The tool’s power goes back to a key insight Vidal had when developing it: he added an extra dimension to an older framework and used it to encode entanglement at different length scales. This was the origin of MERA, with its M for ‘multi-scale.’

MERA meets holography

Vidal’s seminal papers on MERA were published in 2007 and 2008. In 2009, another physicist named Brian Swingle noticed the parallels between the way MERA makes complex problems more tractable by adding a dimension and the way string theory does the same through its holographic principle.

The holographic principle says that certain kinds of field theories are exactly equivalent to certain kinds of gravitational theories in one more dimension. Also known as AdS/CFT, holography is central to the study of string theory and certain branches of field theory and gravity, and it has surprising uses far beyond them. The more Swingle looked, the deeper and more profound the parallels between MERA and holography seemed.

A community of research sprang up to build on Swingle’s initial insight. The researchers involved hoped that MERA would prove to be the formalism that could chop the complex mathematics of holography into manageable pieces, where calculations can actually be performed. In the parlance of the field: it was hoped that MERA would prove to be a lattice realization of AdS/CFT.

Lattice = progress

A realization, says Vidal, is simply a concrete version of something – “the way you might see ‘happiness’ realized in a little kid playing.” A lattice realization is one that can be considered piece by piece, rather than needing to be tackled as a whole.

Finding a lattice realization of holography would be a huge step forward. Milsted explains: “It would be a computational framework to answer questions. Sometimes just thinking is not good enough. You need to also be able to calculate things. If you can turn these abstract ideas in AdS/CFT into some lattice simulation, then you can put actual numbers in your computer. Then you are forced to be really concrete – forced to work out exactly what you mean.”

“Once you have chopped AdS/CFT into pieces, you can look at the pieces and ask questions,” says Vidal. “AdS/CFT can be very abstract. There are no experiments – the energies are too high to experiment with – so it’s possible to get lost in a castle of conjectures.
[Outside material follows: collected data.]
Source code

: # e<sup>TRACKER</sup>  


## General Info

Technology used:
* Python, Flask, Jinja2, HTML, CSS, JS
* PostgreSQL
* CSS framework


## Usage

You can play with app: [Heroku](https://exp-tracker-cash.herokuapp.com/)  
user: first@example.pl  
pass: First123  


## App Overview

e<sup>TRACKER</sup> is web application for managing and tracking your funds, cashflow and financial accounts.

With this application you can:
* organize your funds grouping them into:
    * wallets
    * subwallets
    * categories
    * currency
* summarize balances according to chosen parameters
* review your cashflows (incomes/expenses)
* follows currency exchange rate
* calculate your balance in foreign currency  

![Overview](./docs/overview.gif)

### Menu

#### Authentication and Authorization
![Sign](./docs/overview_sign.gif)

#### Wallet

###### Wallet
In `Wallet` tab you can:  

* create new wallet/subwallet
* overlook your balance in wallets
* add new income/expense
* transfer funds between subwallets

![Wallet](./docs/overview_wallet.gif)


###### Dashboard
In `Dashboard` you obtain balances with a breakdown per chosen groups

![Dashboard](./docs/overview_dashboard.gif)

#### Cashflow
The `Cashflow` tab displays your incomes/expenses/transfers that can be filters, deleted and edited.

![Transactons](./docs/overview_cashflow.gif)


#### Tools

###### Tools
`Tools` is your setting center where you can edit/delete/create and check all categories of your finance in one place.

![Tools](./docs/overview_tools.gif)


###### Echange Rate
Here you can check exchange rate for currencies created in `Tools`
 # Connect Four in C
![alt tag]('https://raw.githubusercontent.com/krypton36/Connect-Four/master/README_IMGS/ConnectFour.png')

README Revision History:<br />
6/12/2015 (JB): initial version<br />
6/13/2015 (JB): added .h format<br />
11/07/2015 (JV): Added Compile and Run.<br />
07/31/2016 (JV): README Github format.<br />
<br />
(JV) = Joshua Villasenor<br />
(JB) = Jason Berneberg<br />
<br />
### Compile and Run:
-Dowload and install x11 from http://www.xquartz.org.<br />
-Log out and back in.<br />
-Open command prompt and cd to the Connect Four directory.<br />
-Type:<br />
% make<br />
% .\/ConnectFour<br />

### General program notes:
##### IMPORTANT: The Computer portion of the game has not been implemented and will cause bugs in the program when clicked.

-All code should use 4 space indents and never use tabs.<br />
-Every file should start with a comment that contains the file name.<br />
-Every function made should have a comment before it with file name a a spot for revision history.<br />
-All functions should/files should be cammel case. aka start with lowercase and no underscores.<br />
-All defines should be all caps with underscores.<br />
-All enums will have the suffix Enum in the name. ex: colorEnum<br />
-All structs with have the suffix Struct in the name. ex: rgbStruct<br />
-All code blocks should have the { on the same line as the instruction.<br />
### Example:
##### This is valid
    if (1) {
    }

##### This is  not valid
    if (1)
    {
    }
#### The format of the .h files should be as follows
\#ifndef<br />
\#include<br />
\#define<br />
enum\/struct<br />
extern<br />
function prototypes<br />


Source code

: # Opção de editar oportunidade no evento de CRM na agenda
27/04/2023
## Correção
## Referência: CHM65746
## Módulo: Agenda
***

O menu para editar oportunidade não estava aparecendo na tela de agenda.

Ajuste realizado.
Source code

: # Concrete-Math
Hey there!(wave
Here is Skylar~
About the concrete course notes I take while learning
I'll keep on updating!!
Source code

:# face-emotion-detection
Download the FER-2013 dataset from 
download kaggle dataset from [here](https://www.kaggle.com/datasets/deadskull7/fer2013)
It’s very useful to be able to chop the big construction into small pieces to understand what you meant in the first place.”

Option A, Option B – none of the above

With the motivation strong and the connection widely sensed, the open question seemed to be exactly how to make sense of MERA in the holographic setting – whether it represented a theory of gravity in hyperbolic space as proposed by Swingle, or a field theory in de Sitter spacetime as proposed by Cedric Beny: whether it was option A or option B.

Now, after 10 years of debate, Vidal and Milsted finally have a definitive answer. MERA corresponds to neither hyperbolic space nor de Sitter spacetimes, but to a light cone geometry. It’s option C.

Candidate geometries for MERA
Three candidate geometries for MERA – hyperbolic (blue), light cone (green), and de Sitter (red).

As a bonus – or a consolation prize – Milsted and Vidal developed two variants of MERA, one for use in in option A and one for use in option B. “So everyone can be happy,” says Vidal.

One might naively expect this breakthrough to rapidly advance the progress of holography. “Yes, I’d expect that too,” says Vidal. “But it might not be quite that simple.”

Though this new work finally establishes how to interpret MERA geometrically from a CFT perspective, researchers are still uncertain about how this new interpretation relates to the geometry of AdS/CFT. It looks as if the relationship is not as straightforward as previously believed.

“One of the implications of our work is that these tensor networks are not necessarily related to AdS/CFT. We’re not saying they’re not, we’re saying ‘where is this relationship?’” says Milsted.

“What our results show is what the exact relationships between the MERA and the CFT side of the story are,” adds Vidal. “It’s for the experts in AdS/CFT to find the gravitational side of the story.”

Clearly, the long and twisting tale of MERA and holography is not over yet.